Add an experimental csv module exposing a streaming csv parser #3743

oleiade · 2024-05-15T08:30:02Z

What?

This PR is a cleaned-up version of the CSV streaming parser we hacked during Crococon.

It aims to address #2976, and adds the capability to parse a whole CSV file as a SharedArray natively (without having to resort to parse).

Parse function

The parse function takes a fs.File instance as input, as well as options, parses the whole file as csv, and returns a SharedArray instance containing the parsed records.

It aims to offer a similar experience as to what is currently possible with the open function and papaparse with the added benefits to:

consume less memory as it uses the new fs.open function: the file content and the parsed records will be shared across VUs, too (albeit a copy in itself).
be faster, especially for larger files, as it is designed to bypass most of the JS runtime, and directly parse the file in, and store the results in a SharedArray in Go. Through our pairing sessions with @joanlopez we profiled the execution extensively with Pyroscope. We made some comparisons, and found out that most of the CPU time spent parsing using papaparse into a SharedArray was spent in the JS runtime. The approach picked in this PR mitigates that.

This API allows the trade of memory for performance.
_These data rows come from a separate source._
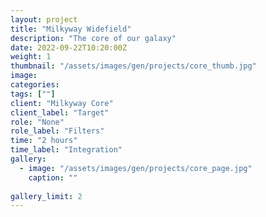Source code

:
 ```yaml
---
layout: project
title: "Milkyway Widefield"
description: "The core of our galaxy"
date: 2022-09-22T10:20:00Z
weight: 1
thumbnail: "/assets/images/gen/projects/core_thumb.jpg"
image: 
categories: 
tags: [""]
client: "Milkyway Core"
client_label: "Target"
role: "None"
role_label: "Filters"
time: "2 hours"
time_label: "Integration"
gallery:
  - image: "/assets/images/gen/projects/core_page.jpg"
    caption: ""
  
gallery_limit: 2
---
```


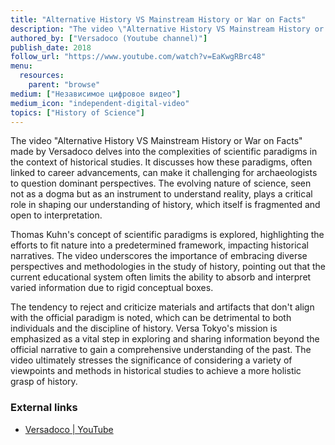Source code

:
 ```yaml
---
title: "Alternative History VS Mainstream History or War on Facts"
description: "The video \"Alternative History VS Mainstream History or War on Facts\" made by Versadoco delves into the complexities of scientific paradigms in the context of historical studies. It discusses how these paradigms, often linked to career advancements, can make it challenging for archaeologists to question dominant perspectives. The evolving nature of science, seen not as a dogma but as an instrument to understand reality, plays a critical role in shaping our understanding of history, which itself is fragmented and open to interpretation."
authored_by: ["Versadoco (Youtube channel)"]
publish_date: 2018
follow_url: "https://www.youtube.com/watch?v=EaKwgRBrc48"
menu:
  resources:
    parent: "browse"
medium: ["Независимое цифровое видео"]
medium_icon: "independent-digital-video"
topics: ["History of Science"]
---
```


The video "Alternative History VS Mainstream History or War on Facts" made by Versadoco delves into the complexities of scientific paradigms in the context of historical studies. It discusses how these paradigms, often linked to career advancements, can make it challenging for archaeologists to question dominant perspectives. The evolving nature of science, seen not as a dogma but as an instrument to understand reality, plays a critical role in shaping our understanding of history, which itself is fragmented and open to interpretation.

Thomas Kuhn's concept of scientific paradigms is explored, highlighting the efforts to fit nature into a predetermined framework, impacting historical narratives. The video underscores the importance of embracing diverse perspectives and methodologies in the study of history, pointing out that the current educational system often limits the ability to absorb and interpret varied information due to rigid conceptual boxes.

The tendency to reject and criticize materials and artifacts that don't align with the official paradigm is noted, which can be detrimental to both individuals and the discipline of history. Versa Tokyo's mission is emphasized as a vital step in exploring and sharing information beyond the official narrative to gain a comprehensive understanding of the past. The video ultimately stresses the significance of considering a variety of viewpoints and methods in historical studies to achieve a more holistic grasp of history.

### External links

- [Versadoco | YouTube](https://www.youtube.com/@Versadoco)
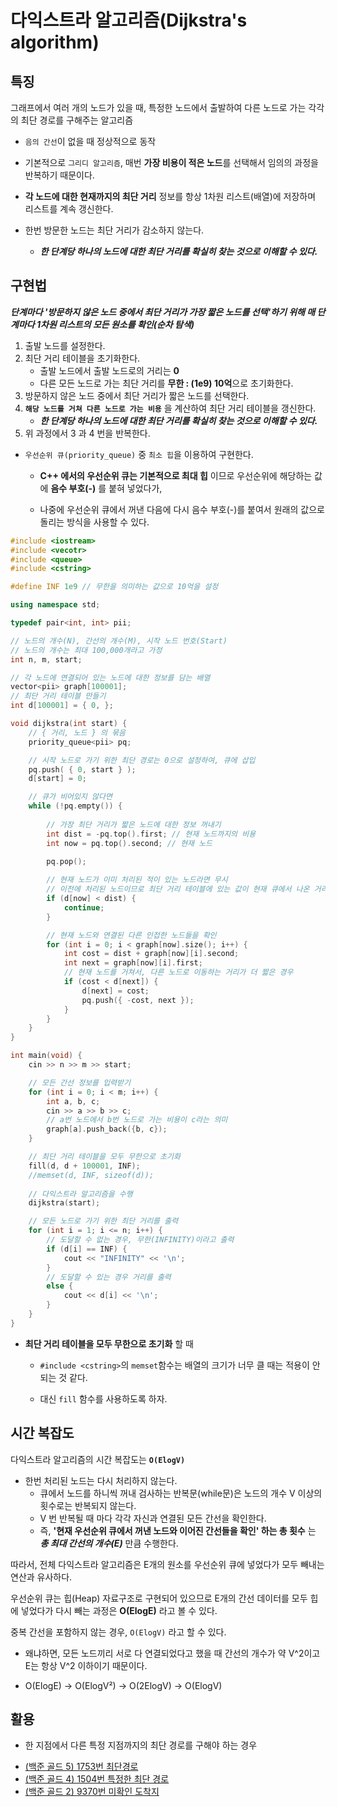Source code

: # 다익스트라 알고리즘(Dijkstra's algorithm)

## 특징

그래프에서 여러 개의 노드가 있을 때, 특정한 노드에서 출발하여 다른 노드로 가는 각각의 최단 경로를 구해주는 알고리즘

* `음의 간선`이 없을 때 정상적으로 동작
* 기본적으로 `그리디 알고리즘`, 매번 **가장 비용이 적은 노드**를 선택해서 임의의 과정을 반복하기 때문이다.

* **각 노드에 대한 현재까지의 최단 거리** 정보를 항상 1차원 리스트(배열)에 저장하며 리스트를 계속 갱신한다.

* 한번 방문한 노드는 최단 거리가 감소하지 않는다.
  * ***한 단계당 하나의 노드에 대한 최단 거리를 확실히 찾는 것으로 이해할 수 있다.***  

## 구현법

***단계마다 '방문하지 않은 노드 중에서 최단 거리가 가장 짧은 노드를 선택'하기 위해 매 단계마다 1차원 리스트의 모든 원소를 확인(순차 탐색)***

1. 출발 노드를 설정한다.
2. 최단 거리 테이블을 초기화한다.
   * 출발 노드에서 출발 노드로의 거리는 **0**
   * 다른 모든 노드로 가는 최단 거리를 **무한 : (1e9) 10억**으로 초기화한다. 
3. 방문하지 않은 노드 중에서 최단 거리가 짧은 노드를 선택한다.
4. **`해당 노드를 거쳐 다른 노드로 가는 비용`** 을 계산하여 최단 거리 테이블을 갱신한다.
    * ***한 단계당 하나의 노드에 대한 최단 거리를 확실히 찾는 것으로 이해할 수 있다.***
5. 위 과정에서 3 과 4 번을 반복한다.

* `우선순위 큐(priority_queue)` 중 `최소 힙`을 이용하여 구현한다.
  
  * **C++ 에서의 우선순위 큐는 기본적으로 최대 힙** 이므로 우선순위에 해당하는 값에 **음수 부호(-)** 를 붙혀 넣었다가, 
  
  * 나중에 우선순위 큐에서 꺼낸 다음에 다시 음수 부호(-)를 붙여서 원래의 값으로 돌리는 방식을 사용할 수 있다. 

```c++
#include <iostream>
#include <vecotr>
#include <queue>
#include <cstring>

#define INF 1e9 // 무한을 의미하는 값으로 10억을 설정

using namespace std;

typedef pair<int, int> pii;

// 노드의 개수(N), 간선의 개수(M), 시작 노드 번호(Start)
// 노드의 개수는 최대 100,000개라고 가정
int n, m, start;

// 각 노드에 연결되어 있는 노드에 대한 정보를 담는 배열
vector<pii> graph[100001];
// 최단 거리 테이블 만들기
int d[100001] = { 0, };

void dijkstra(int start) {
    // { 거리, 노드 } 의 묶음
    priority_queue<pii> pq;

    // 시작 노드로 가기 위한 최단 경로는 0으로 설정하여, 큐에 삽입
    pq.push( { 0, start } );
    d[start] = 0;

    // 큐가 비어있지 않다면
    while (!pq.empty()) {
        
        // 가장 최단 거리가 짧은 노드에 대한 정보 꺼내기
        int dist = -pq.top().first; // 현재 노드까지의 비용 
        int now = pq.top().second; // 현재 노드
        
        pq.pop();

        // 현재 노드가 이미 처리된 적이 있는 노드라면 무시
        // 이전에 처리된 노드이므로 최단 거리 테이블에 있는 값이 현재 큐에서 나온 거리 보다 작은 것 이다.
        if (d[now] < dist) { 
            continue;
        }

        // 현재 노드와 연결된 다른 인접한 노드들을 확인
        for (int i = 0; i < graph[now].size(); i++) {
            int cost = dist + graph[now][i].second;
            int next = graph[now][i].first;
            // 현재 노드를 거쳐서, 다른 노드로 이동하는 거리가 더 짧은 경우
            if (cost < d[next]) {
                d[next] = cost;
                pq.push({ -cost, next });
            }
        }
    }
}

int main(void) {
    cin >> n >> m >> start;

    // 모든 간선 정보를 입력받기
    for (int i = 0; i < m; i++) {
        int a, b, c;
        cin >> a >> b >> c;
        // a번 노드에서 b번 노드로 가는 비용이 c라는 의미
        graph[a].push_back({b, c});
    }

    // 최단 거리 테이블을 모두 무한으로 초기화
    fill(d, d + 100001, INF);
    //memset(d, INF, sizeof(d));
    
    // 다익스트라 알고리즘을 수행
    dijkstra(start);

    // 모든 노드로 가기 위한 최단 거리를 출력
    for (int i = 1; i <= n; i++) {
        // 도달할 수 없는 경우, 무한(INFINITY)이라고 출력
        if (d[i] == INF) {
            cout << "INFINITY" << '\n';
        }
        // 도달할 수 있는 경우 거리를 출력
        else {
            cout << d[i] << '\n';
        }
    }
}
```

* **최단 거리 테이블을 모두 무한으로 초기화** 할 때

  * `#include <cstring>`의 `memset`함수는 배열의 크기가 너무 클 때는 적용이 안되는 것 같다.
  
  * 대신 `fill` 함수를 사용하도록 하자.  

## 시간 복잡도

다익스트라 알고리즘의 시간 복잡도는 **`O(ElogV)`**

* 한번 처리된 노드는 다시 처리하지 않는다.
  * 큐에서 노드를 하니씩 꺼내 검사하는 반복문(while문)은 노드의 개수 V 이상의 횟수로는 반복되지 않는다.
  * V 번 반복될 때 마다 각각 자신과 연결된 모든 간선을 확인한다.
  * 즉, **'현재 우선순위 큐에서 꺼낸 노드와 이어진 간선들을 확인' 하는 총 횟수** 는 ***총 최대 간선의 개수(E)*** 만큼 수행한다.

따라서, 전체 다익스트라 알고리즘은 E개의 원소를 우선순위 큐에 넣었다가 모두 빼내는 연산과 유사하다.

우선순위 큐는 힙(Heap) 자료구조로 구현되어 있으므로 E개의 간선 데이터를 모두 힙에 넣었다가 다시 빼는 과정은 **O(ElogE)** 라고 볼 수 있다.

중복 간선을 포함하지 않는 경우, `O(ElogV)` 라고 할 수 있다.
* 왜냐하면, 모든 노드끼리 서로 다 연결되었다고 했을 때 간선의 개수가 약 V^2이고 E는 항상 V^2 이하이기 때문이다.
  
* O(ElogE) -> O(ElogV²) -> O(2ElogV) -> O(ElogV)

## 활용

* 한 지점에서 다른 특정 지점까지의 최단 경로를 구해야 하는 경우

- [(백준 골드 5) 1753번 최단경로](https://github.com/LeeHyungGeol/Algorithm_BaekJoon/blob/master/%EB%B0%B1%EC%A4%80_if%EB%AC%B8/%5B%EB%B0%B1%EC%A4%80%20%EA%B3%A8%EB%93%9C%205%5D%201753%EB%B2%88.cpp)
- [(백준 골드 4) 1504번 특정한 최단 경로](https://github.com/LeeHyungGeol/Algorithm_BaekJoon/blob/master/%EB%B0%B1%EC%A4%80_if%EB%AC%B8/%EC%B5%9C%EB%8B%A8%20%EA%B2%BD%EB%A1%9C_%ED%8A%B9%EC%A0%95%ED%95%9C%20%EC%B5%9C%EB%8B%A8%EA%B2%BD%EB%A1%9C(%EB%8B%A4%EC%9D%B5%EC%8A%A4%ED%8A%B8%EB%9D%BC%20%EC%9D%91%EC%9A%A9).cpp)
- [(백준 골드 2) 9370번 미확인 도착지](https://github.com/LeeHyungGeol/Algorithm_BaekJoon/blob/master/%EB%B0%B1%EC%A4%80_if%EB%AC%B8/%EC%B5%9C%EB%8B%A8%20%EA%B2%BD%EB%A1%9C_%EB%AF%B8%ED%99%95%EC%9D%B8%20%EB%8F%84%EC%B0%A9%EC%A7%80(%EB%8B%A4%EC%9D%B5%EC%8A%A4%ED%8A%B8%EB%9D%BC%20%EC%9D%91%EC%9A%A9).cpp)
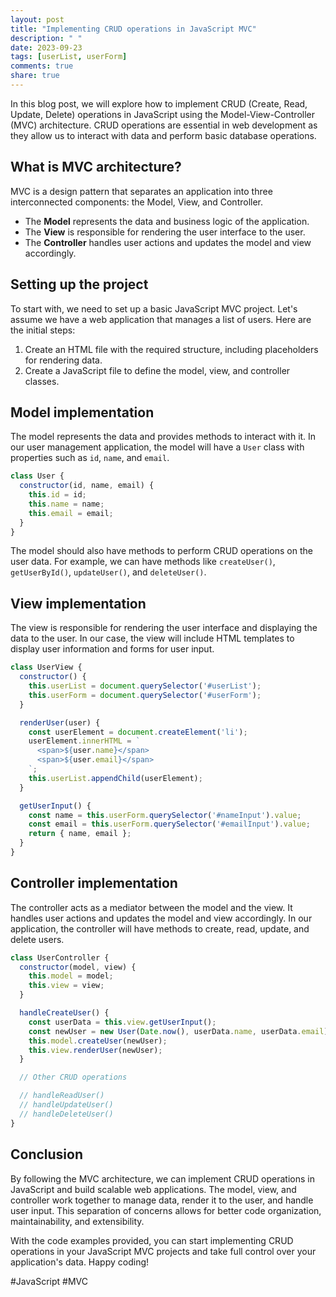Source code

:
 ```yaml
---
layout: post
title: "Implementing CRUD operations in JavaScript MVC"
description: " "
date: 2023-09-23
tags: [userList, userForm]
comments: true
share: true
---
```


In this blog post, we will explore how to implement CRUD (Create, Read, Update, Delete) operations in JavaScript using the Model-View-Controller (MVC) architecture. CRUD operations are essential in web development as they allow us to interact with data and perform basic database operations.

## What is MVC architecture?
MVC is a design pattern that separates an application into three interconnected components: the Model, View, and Controller. 

- The **Model** represents the data and business logic of the application.
- The **View** is responsible for rendering the user interface to the user.
- The **Controller** handles user actions and updates the model and view accordingly.

## Setting up the project
To start with, we need to set up a basic JavaScript MVC project. Let's assume we have a web application that manages a list of users. Here are the initial steps:

1. Create an HTML file with the required structure, including placeholders for rendering data.
2. Create a JavaScript file to define the model, view, and controller classes.

## Model implementation
The model represents the data and provides methods to interact with it. In our user management application, the model will have a `User` class with properties such as `id`, `name`, and `email`.

```javascript
class User {
  constructor(id, name, email) {
    this.id = id;
    this.name = name;
    this.email = email;
  }
}
```

The model should also have methods to perform CRUD operations on the user data. For example, we can have methods like `createUser()`, `getUserById()`, `updateUser()`, and `deleteUser()`.

## View implementation
The view is responsible for rendering the user interface and displaying the data to the user. In our case, the view will include HTML templates to display user information and forms for user input.

```javascript
class UserView {
  constructor() {
    this.userList = document.querySelector('#userList');
    this.userForm = document.querySelector('#userForm');
  }

  renderUser(user) {
    const userElement = document.createElement('li');
    userElement.innerHTML = `
      <span>${user.name}</span>
      <span>${user.email}</span>
    `;
    this.userList.appendChild(userElement);
  }

  getUserInput() {
    const name = this.userForm.querySelector('#nameInput').value;
    const email = this.userForm.querySelector('#emailInput').value;
    return { name, email };
  }
}
```

## Controller implementation
The controller acts as a mediator between the model and the view. It handles user actions and updates the model and view accordingly. In our application, the controller will have methods to create, read, update, and delete users.

```javascript
class UserController {
  constructor(model, view) {
    this.model = model;
    this.view = view;
  }

  handleCreateUser() {
    const userData = this.view.getUserInput();
    const newUser = new User(Date.now(), userData.name, userData.email);
    this.model.createUser(newUser);
    this.view.renderUser(newUser);
  }

  // Other CRUD operations

  // handleReadUser()
  // handleUpdateUser()
  // handleDeleteUser()
}
```

## Conclusion
By following the MVC architecture, we can implement CRUD operations in JavaScript and build scalable web applications. The model, view, and controller work together to manage data, render it to the user, and handle user input. This separation of concerns allows for better code organization, maintainability, and extensibility.

With the code examples provided, you can start implementing CRUD operations in your JavaScript MVC projects and take full control over your application's data. Happy coding!

#JavaScript #MVC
The whole file content will still be held in memory a couple of times, and we'll also hold a copy of all the file's parsed rows, however, in our benchmark, this approach was significantly faster than using papaparse.

import { open } from 'k6/experimental/fs'
import csv from 'k6/experimental/csv'
import { scenario } from 'k6/execution'

export const options = {
	iterations: 10,
}

// Open the csv file, and parse it ahead of time.
let file;
let csvRecords;
(async function () {
	file = await open('data.csv');

	// The `csv.parse` function consumes the entire file at once, and returns
	// the parsed records as a SharedArray object.
	csvRecords = await csv.parse(file, { delimiter: ',', skipFirstLine: true, fromLine: 10, toLine: 1000})
})();


export default async function() {
	console.log(csvRecords[scenario.iterationInTest])
}

Parser

The parser results from our initial CSV parsing workshop at Crococon. Its API is specifically designed to address #2976. It exposes a Parser object and its constructor which behave similarly to a JS iterator, on which the next method can be called and returns the next set of records as well as a done marker indicating whether there is more to consume.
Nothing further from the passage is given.